Non-Darcy flows are a vital event leading to the inaccuracy in flow performance evaluation, particularly in the fractured wells in shale gas and tight oil deposits. The internal flow commonly indicates high flow rates at the early period of production, owing to the large geometric size of hydraulic fracture and high porosity in proppant packs. After that, the production flow rate decays steeply until the Darcy flow regime is attained. Therefore, accurate porous flow analyses from the Darcy to Forchheimer and then turbulent flow regimes are essential for optimal facility designs and economic productions in the unconventional deposits. The Comiti capillary model is recognised as the leading non-Darcy flow correlation for simple packed beds comprising mono-size grains. However, in actual hydraulic fractures, various types of proppants are used simultaneously and generally combined with numerous soil grains of different sizes and shapes. In this study, the Comiti model is modified by incorporating the effective diameters of the porous media and then examined for mixed complex multi-size packs. Subsequently, a novel type of non-Darcy flow equation is presented according to the logarithmic turbulent friction factor based on the physical variables determined only in the Darcy flow regime. The new equation presents accurate results for all the types of proppant packs under wide porosity and permeability ranges. The generalised non-Darcy flow correlation, which can be extensively employed from the Darcy to non-Darcy flow analyses, particularly beyond the Forchheimer regime, is presented for the accurate flow evaluation of the fractured reservoirs.

Introduction

Non-Darcy flow is one of the most important issues affecting the productivity of hydraulically fractured reservoirs, such as shale gas, tight oil and geothermal water formations^1,2,3,4,5. The internal flow through the hydraulic fracture comprising large numbers of micro-proppants and soil grains commonly indicates high flow rates in turbulence at the early period of production owing to the large geometric size of hydraulic fracture and high porosity in proppant packs. However, the flow rate reduces rapidly along with a decrease in formation pressure during fluid production in the early months or years and then declines slowly after attaining the Darcy flow via the Forchheimer regime^3,4,5. Therefore, the dramatic flow changes are critical for economic production and optimal developments in unconventional oil and gas reservoirs^3,4,5.

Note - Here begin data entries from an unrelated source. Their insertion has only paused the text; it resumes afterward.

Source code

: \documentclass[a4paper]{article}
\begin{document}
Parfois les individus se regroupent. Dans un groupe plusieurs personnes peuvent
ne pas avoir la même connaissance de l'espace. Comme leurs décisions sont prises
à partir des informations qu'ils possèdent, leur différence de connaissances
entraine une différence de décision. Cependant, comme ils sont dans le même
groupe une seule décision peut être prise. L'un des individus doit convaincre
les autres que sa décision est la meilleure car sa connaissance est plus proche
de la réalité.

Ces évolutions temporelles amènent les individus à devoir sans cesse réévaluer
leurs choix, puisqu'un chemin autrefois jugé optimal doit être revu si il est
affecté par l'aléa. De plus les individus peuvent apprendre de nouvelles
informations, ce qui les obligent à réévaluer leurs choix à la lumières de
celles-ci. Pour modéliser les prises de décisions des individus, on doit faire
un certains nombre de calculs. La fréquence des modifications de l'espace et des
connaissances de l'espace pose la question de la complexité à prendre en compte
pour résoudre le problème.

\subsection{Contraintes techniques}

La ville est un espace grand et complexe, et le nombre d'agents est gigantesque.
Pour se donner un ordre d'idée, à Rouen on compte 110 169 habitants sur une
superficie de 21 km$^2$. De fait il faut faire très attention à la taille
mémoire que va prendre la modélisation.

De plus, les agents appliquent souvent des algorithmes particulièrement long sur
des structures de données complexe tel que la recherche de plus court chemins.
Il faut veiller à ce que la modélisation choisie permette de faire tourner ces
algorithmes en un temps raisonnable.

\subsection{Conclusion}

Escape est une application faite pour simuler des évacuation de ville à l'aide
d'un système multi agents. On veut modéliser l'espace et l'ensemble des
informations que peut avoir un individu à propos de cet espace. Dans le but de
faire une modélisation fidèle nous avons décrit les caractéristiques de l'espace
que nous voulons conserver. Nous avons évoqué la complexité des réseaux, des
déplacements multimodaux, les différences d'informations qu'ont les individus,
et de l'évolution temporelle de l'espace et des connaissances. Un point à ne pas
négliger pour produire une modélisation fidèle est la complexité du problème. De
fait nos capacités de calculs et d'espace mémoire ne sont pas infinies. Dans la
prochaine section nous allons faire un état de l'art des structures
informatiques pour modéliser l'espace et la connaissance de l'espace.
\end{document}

With an increase in the flow rate, inertial forces become increasingly substantial and the relationship between pressure gradient and seepage velocity becomes non-linear (weak inertia)^6,7,8,9,10. With further increase, the pressure loss shifts from a weak to a strong (Forchheimer) inertia system, where the pressure drop is proportional to the square of the seepage velocity^6,7,8,9,10. Forchheimer proposed the first equation of motion to account for non-linear effects, and several researchers have established correlations for the inertia resistance factor, often known as the beta factor (β), a parameter in the Forchheimer equation for quantifying the non-Darcy flow effect^{11,12,13,14,15}. Ruth and Ma¹⁶ demonstrated that permeability is velocity-dependent and Forchheimer effects require a thorough understanding of the microscopic flow field, including the physical structure of the porous media as well as the flow patterns in different flow regimes.

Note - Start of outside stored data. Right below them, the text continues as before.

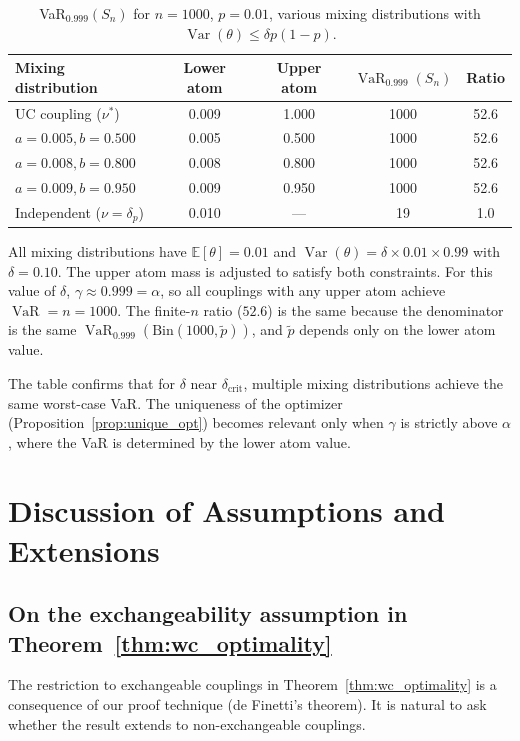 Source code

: \documentclass[11pt]{article}
\theoremstyle{definition}
\newcommand{\E}{\mathbb{E}}
\newcommand{\Var}{\operatorname{Var}}
\newcommand{\VaR}{\operatorname{VaR}}
\newcommand{\1}{\mathbf{1}}
\begin{document}
\begin{table}[h]
\centering
\caption{VaR$_{0.999}(S_n)$ for $n = 1000$, $p = 0.01$, various mixing distributions with $\Var(\theta) \leq \delta p(1-p)$.}
\label{tab:mc_optimality}
\begin{tabular}{lcccc}
\toprule
Mixing distribution & Lower atom & Upper atom & $\VaR_{0.999}(S_n)$ & Ratio \\
\midrule
UC coupling ($\nu^*$) & 0.009 & 1.000 & 1000 & 52.6 \\
$a = 0.005, b = 0.500$ & 0.005 & 0.500 & 1000 & 52.6 \\
$a = 0.008, b = 0.800$ & 0.008 & 0.800 & 1000 & 52.6 \\
$a = 0.009, b = 0.950$ & 0.009 & 0.950 & 1000 & 52.6 \\
Independent ($\nu = \delta_p$) & 0.010 & --- & 19 & 1.0 \\
\bottomrule
\end{tabular}
\begin{flushleft}
\small All mixing distributions have $\E[\theta] = 0.01$ and $\Var(\theta) = \delta \times 0.01 \times 0.99$ with $\delta = 0.10$. The upper atom mass is adjusted to satisfy both constraints. For this value of $\delta$, $\gamma \approx 0.999 = \alpha$, so all couplings with any upper atom achieve $\VaR = n = 1000$. The finite-$n$ ratio ($52.6$) is the same because the denominator is the same $\VaR_{0.999}(\mathrm{Bin}(1000, \tilde{p}))$, and $\tilde{p}$ depends only on the lower atom value.
\end{flushleft}
\end{table}

The table confirms that for $\delta$ near $\delta_{\mathrm{crit}}$, multiple mixing distributions achieve the same worst-case VaR. The uniqueness of the optimizer (Proposition~\ref{prop:unique_opt}) becomes relevant only when $\gamma$ is strictly above $\alpha$, where the VaR is determined by the lower atom value.

\section{Discussion of Assumptions and Extensions}\label{app:discussion}

\subsection{On the exchangeability assumption in Theorem~\ref{thm:wc_optimality}}

The restriction to exchangeable couplings in Theorem~\ref{thm:wc_optimality} is a consequence of our proof technique (de Finetti's theorem). It is natural to ask whether the result extends to non-exchangeable couplings.
\end{document}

The inertia resistance factor (β) can now be measured for proppant packs via laboratory experiments. Nevertheless, the determination of the β for actual formations, which normally have huge, complex and heterogeneous structures, is still a point of contention^2,17,18. In addition to being controversial, bilinear behaviour in the Forchheimer graph at large Reynolds numbers has been widely reported in the petroleum-related literature for proppant packs^1,2,3,4,5,19. The flow regime beyond the Forchheimer regime is highly implicated for flow in proppant packs practical flow rates interests^1,2,3,4,5,17. Accurate analyses for both the non-Darcy flows, not only the Forchheimer regime but also the beyond Forchheimer regime, are crucial for optimal facility designs and economic production operations. Therefore, new correlations that can be extensively applied to both the non-Darcy flows without determining the Forchheimer coefficient should be presented for the accurate and extensive non-Darcy flow analyses.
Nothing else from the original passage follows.